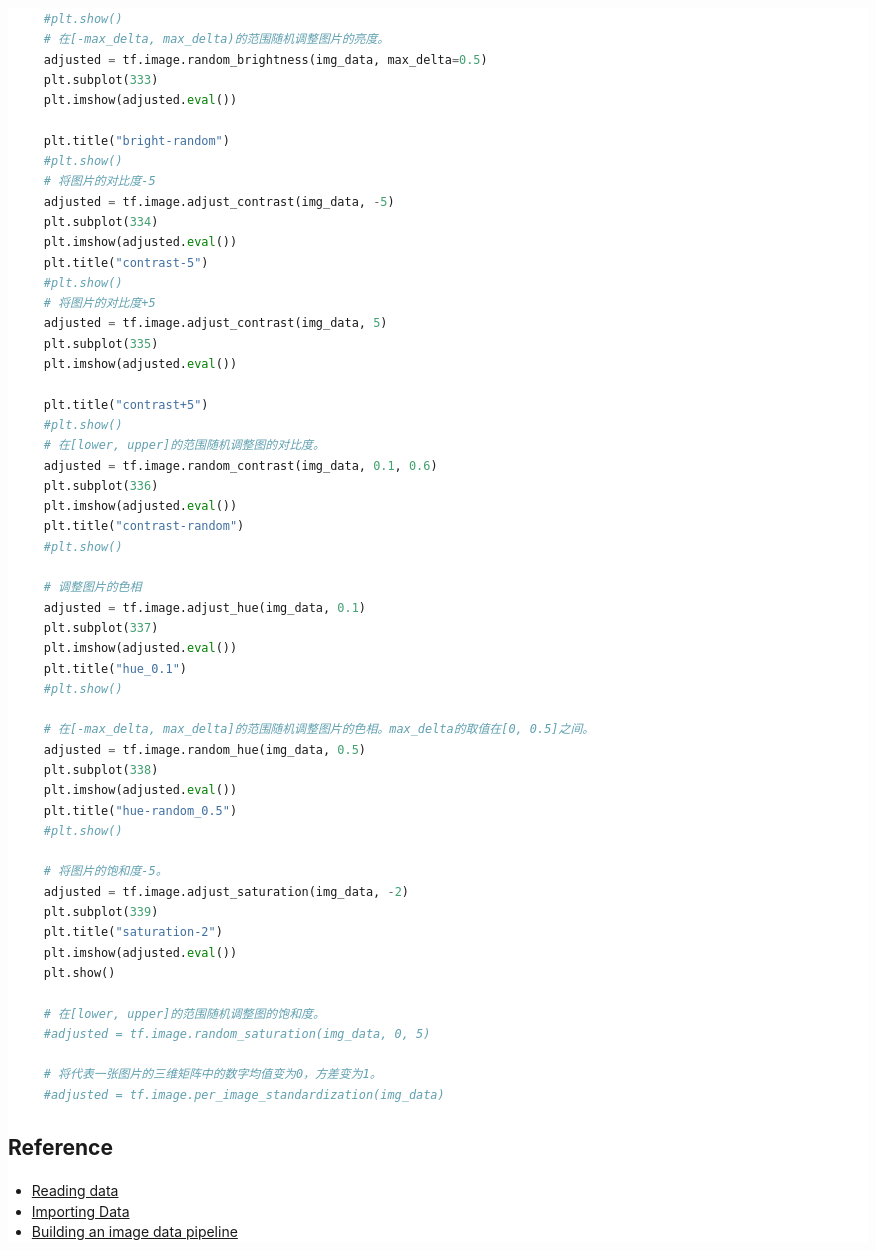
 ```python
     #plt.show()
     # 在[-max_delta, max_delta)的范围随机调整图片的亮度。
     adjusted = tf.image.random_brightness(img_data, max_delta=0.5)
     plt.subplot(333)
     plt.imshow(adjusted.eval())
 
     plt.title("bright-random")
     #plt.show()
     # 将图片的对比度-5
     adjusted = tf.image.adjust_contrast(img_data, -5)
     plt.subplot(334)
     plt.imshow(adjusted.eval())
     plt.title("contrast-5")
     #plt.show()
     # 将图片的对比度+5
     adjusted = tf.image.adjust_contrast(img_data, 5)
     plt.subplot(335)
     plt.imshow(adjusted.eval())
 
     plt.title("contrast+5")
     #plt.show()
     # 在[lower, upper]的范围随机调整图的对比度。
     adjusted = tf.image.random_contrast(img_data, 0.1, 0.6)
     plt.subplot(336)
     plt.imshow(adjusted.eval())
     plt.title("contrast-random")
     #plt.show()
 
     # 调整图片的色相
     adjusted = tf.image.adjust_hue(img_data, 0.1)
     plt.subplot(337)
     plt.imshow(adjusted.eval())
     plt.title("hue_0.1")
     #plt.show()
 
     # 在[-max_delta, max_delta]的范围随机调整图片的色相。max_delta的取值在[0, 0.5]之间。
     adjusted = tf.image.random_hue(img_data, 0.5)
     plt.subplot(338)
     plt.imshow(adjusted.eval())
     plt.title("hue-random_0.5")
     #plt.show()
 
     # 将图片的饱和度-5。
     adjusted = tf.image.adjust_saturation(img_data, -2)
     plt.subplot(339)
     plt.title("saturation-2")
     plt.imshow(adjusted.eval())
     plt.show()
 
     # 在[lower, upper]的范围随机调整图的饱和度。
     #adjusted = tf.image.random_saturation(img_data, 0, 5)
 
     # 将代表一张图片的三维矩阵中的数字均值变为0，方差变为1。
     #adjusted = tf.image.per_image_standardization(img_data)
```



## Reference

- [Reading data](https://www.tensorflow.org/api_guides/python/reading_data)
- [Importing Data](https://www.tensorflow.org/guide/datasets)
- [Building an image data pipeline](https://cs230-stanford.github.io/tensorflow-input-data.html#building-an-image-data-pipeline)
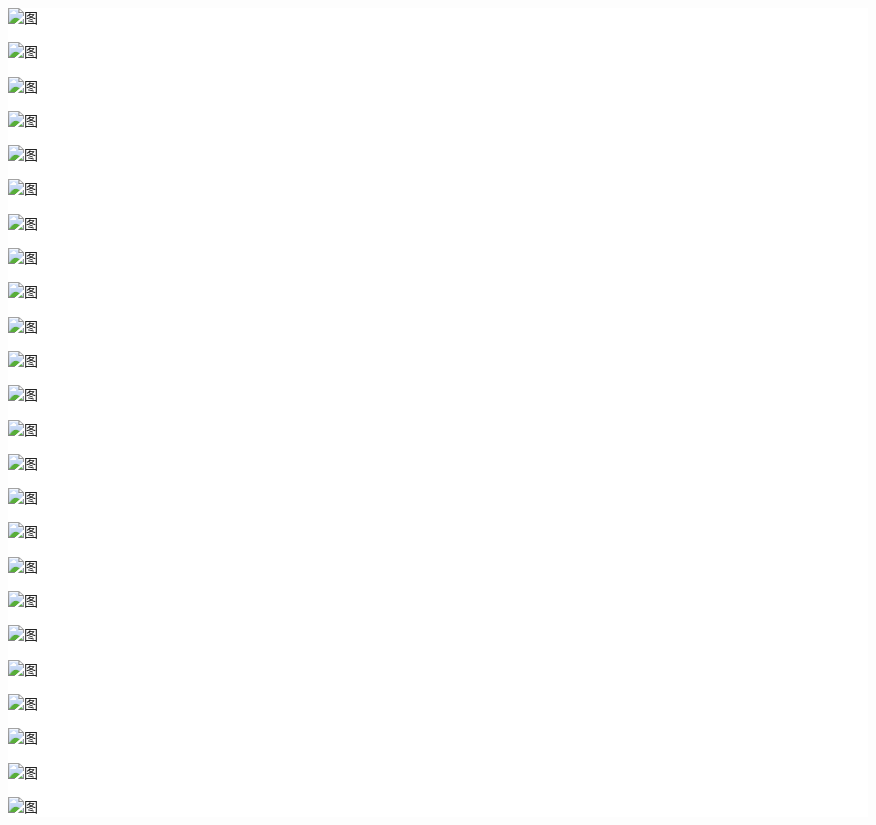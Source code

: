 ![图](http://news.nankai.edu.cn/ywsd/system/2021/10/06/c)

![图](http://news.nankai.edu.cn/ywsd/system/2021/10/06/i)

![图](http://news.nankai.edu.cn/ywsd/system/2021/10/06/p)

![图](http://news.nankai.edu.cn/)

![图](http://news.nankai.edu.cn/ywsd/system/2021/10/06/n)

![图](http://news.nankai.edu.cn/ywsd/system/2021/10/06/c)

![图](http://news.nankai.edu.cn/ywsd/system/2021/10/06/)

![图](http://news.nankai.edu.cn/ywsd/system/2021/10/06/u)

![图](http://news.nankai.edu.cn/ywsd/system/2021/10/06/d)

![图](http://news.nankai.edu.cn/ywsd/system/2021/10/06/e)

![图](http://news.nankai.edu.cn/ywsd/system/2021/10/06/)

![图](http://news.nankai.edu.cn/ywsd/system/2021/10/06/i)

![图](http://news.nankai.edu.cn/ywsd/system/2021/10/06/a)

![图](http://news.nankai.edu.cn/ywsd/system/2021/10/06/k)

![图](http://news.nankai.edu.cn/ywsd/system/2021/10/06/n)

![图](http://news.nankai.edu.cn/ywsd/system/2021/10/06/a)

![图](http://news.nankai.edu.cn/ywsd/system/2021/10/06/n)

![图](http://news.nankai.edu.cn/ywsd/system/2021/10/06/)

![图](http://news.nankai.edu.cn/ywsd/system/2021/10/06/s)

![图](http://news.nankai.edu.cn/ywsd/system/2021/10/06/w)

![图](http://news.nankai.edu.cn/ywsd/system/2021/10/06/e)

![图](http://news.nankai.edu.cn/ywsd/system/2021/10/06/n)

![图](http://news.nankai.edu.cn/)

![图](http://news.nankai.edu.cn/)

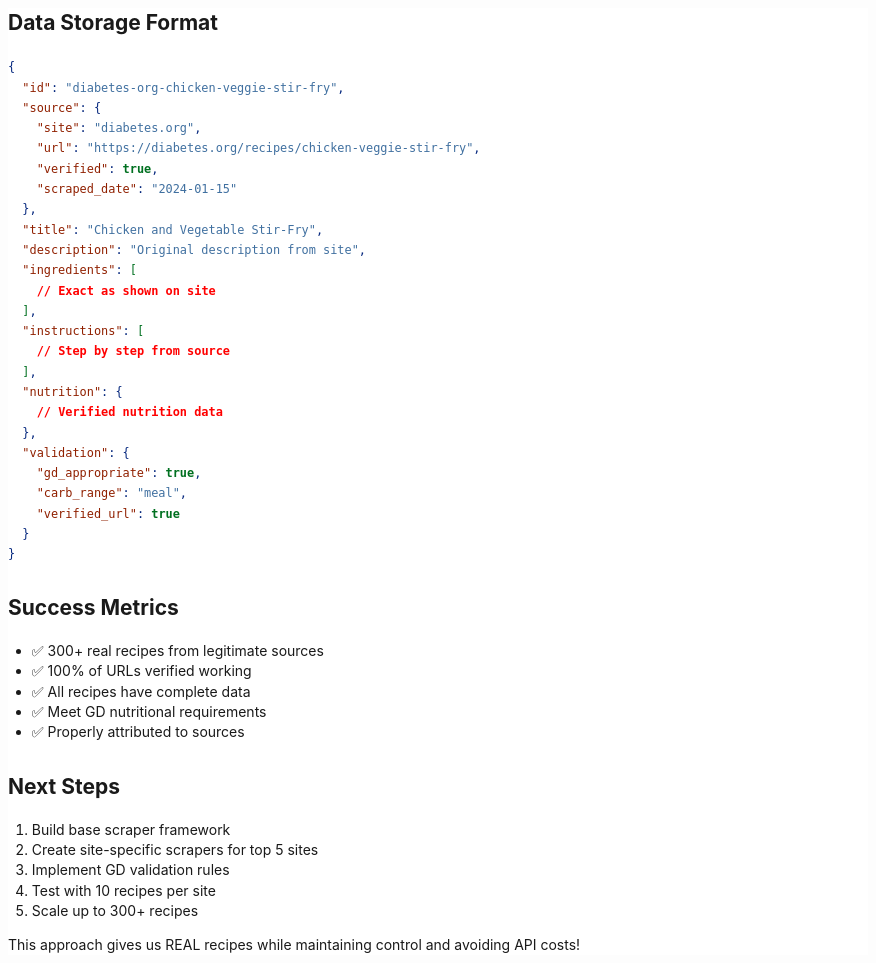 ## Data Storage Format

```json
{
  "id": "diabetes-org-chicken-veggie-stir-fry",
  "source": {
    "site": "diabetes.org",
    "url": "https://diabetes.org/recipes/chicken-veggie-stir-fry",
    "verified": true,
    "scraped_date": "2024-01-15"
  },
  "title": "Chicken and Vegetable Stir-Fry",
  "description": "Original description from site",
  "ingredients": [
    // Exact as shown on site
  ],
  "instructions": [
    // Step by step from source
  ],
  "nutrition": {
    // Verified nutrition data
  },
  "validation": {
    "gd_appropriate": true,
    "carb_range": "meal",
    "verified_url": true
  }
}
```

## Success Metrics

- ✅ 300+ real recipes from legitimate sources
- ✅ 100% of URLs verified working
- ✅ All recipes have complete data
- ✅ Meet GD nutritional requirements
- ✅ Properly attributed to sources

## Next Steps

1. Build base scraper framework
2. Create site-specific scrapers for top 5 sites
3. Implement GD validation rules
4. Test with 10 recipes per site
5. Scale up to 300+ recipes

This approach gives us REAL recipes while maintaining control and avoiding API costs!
====
> [Problem statement]: The answer is every line of the data, exactly as written, with the pictures dropped.

> [Expected answer]:
 ```python
     #plt.show()
     # 在[-max_delta, max_delta)的范围随机调整图片的亮度。
     adjusted = tf.image.random_brightness(img_data, max_delta=0.5)
     plt.subplot(333)
     plt.imshow(adjusted.eval())
 
     plt.title("bright-random")
     #plt.show()
     # 将图片的对比度-5
     adjusted = tf.image.adjust_contrast(img_data, -5)
     plt.subplot(334)
     plt.imshow(adjusted.eval())
     plt.title("contrast-5")
     #plt.show()
     # 将图片的对比度+5
     adjusted = tf.image.adjust_contrast(img_data, 5)
     plt.subplot(335)
     plt.imshow(adjusted.eval())
 
     plt.title("contrast+5")
     #plt.show()
     # 在[lower, upper]的范围随机调整图的对比度。
     adjusted = tf.image.random_contrast(img_data, 0.1, 0.6)
     plt.subplot(336)
     plt.imshow(adjusted.eval())
     plt.title("contrast-random")
     #plt.show()
 
     # 调整图片的色相
     adjusted = tf.image.adjust_hue(img_data, 0.1)
     plt.subplot(337)
     plt.imshow(adjusted.eval())
     plt.title("hue_0.1")
     #plt.show()
 
     # 在[-max_delta, max_delta]的范围随机调整图片的色相。max_delta的取值在[0, 0.5]之间。
     adjusted = tf.image.random_hue(img_data, 0.5)
     plt.subplot(338)
     plt.imshow(adjusted.eval())
     plt.title("hue-random_0.5")
     #plt.show()
 
     # 将图片的饱和度-5。
     adjusted = tf.image.adjust_saturation(img_data, -2)
     plt.subplot(339)
     plt.title("saturation-2")
     plt.imshow(adjusted.eval())
     plt.show()
 
     # 在[lower, upper]的范围随机调整图的饱和度。
     #adjusted = tf.image.random_saturation(img_data, 0, 5)
 
     # 将代表一张图片的三维矩阵中的数字均值变为0，方差变为1。
     #adjusted = tf.image.per_image_standardization(img_data)
```



## Reference

- [Reading data](https://www.tensorflow.org/api_guides/python/reading_data)
- [Importing Data](https://www.tensorflow.org/guide/datasets)
- [Building an image data pipeline](https://cs230-stanford.github.io/tensorflow-input-data.html#building-an-image-data-pipeline)
Source code

: ![图](http://news.nankai.edu.cn/ywsd/system/2021/10/06/c)

![图](http://news.nankai.edu.cn/ywsd/system/2021/10/06/i)

![图](http://news.nankai.edu.cn/ywsd/system/2021/10/06/p)

![图](http://news.nankai.edu.cn/)

![图](http://news.nankai.edu.cn/ywsd/system/2021/10/06/n)

![图](http://news.nankai.edu.cn/ywsd/system/2021/10/06/c)

![图](http://news.nankai.edu.cn/ywsd/system/2021/10/06/)

![图](http://news.nankai.edu.cn/ywsd/system/2021/10/06/u)

![图](http://news.nankai.edu.cn/ywsd/system/2021/10/06/d)

![图](http://news.nankai.edu.cn/ywsd/system/2021/10/06/e)

![图](http://news.nankai.edu.cn/ywsd/system/2021/10/06/)

![图](http://news.nankai.edu.cn/ywsd/system/2021/10/06/i)

![图](http://news.nankai.edu.cn/ywsd/system/2021/10/06/a)

![图](http://news.nankai.edu.cn/ywsd/system/2021/10/06/k)

![图](http://news.nankai.edu.cn/ywsd/system/2021/10/06/n)

![图](http://news.nankai.edu.cn/ywsd/system/2021/10/06/a)

![图](http://news.nankai.edu.cn/ywsd/system/2021/10/06/n)

![图](http://news.nankai.edu.cn/ywsd/system/2021/10/06/)

![图](http://news.nankai.edu.cn/ywsd/system/2021/10/06/s)

![图](http://news.nankai.edu.cn/ywsd/system/2021/10/06/w)

![图](http://news.nankai.edu.cn/ywsd/system/2021/10/06/e)

![图](http://news.nankai.edu.cn/ywsd/system/2021/10/06/n)

![图](http://news.nankai.edu.cn/)

![图](http://news.nankai.edu.cn/)

 ## Data Storage Format

```json
{
  "id": "diabetes-org-chicken-veggie-stir-fry",
  "source": {
    "site": "diabetes.org",
    "url": "https://diabetes.org/recipes/chicken-veggie-stir-fry",
    "verified": true,
    "scraped_date": "2024-01-15"
  },
  "title": "Chicken and Vegetable Stir-Fry",
  "description": "Original description from site",
  "ingredients": [
    // Exact as shown on site
  ],
  "instructions": [
    // Step by step from source
  ],
  "nutrition": {
    // Verified nutrition data
  },
  "validation": {
    "gd_appropriate": true,
    "carb_range": "meal",
    "verified_url": true
  }
}
```

## Success Metrics

- ✅ 300+ real recipes from legitimate sources
- ✅ 100% of URLs verified working
- ✅ All recipes have complete data
- ✅ Meet GD nutritional requirements
- ✅ Properly attributed to sources

## Next Steps

1. Build base scraper framework
2. Create site-specific scrapers for top 5 sites
3. Implement GD validation rules
4. Test with 10 recipes per site
5. Scale up to 300+ recipes

This approach gives us REAL recipes while maintaining control and avoiding API costs!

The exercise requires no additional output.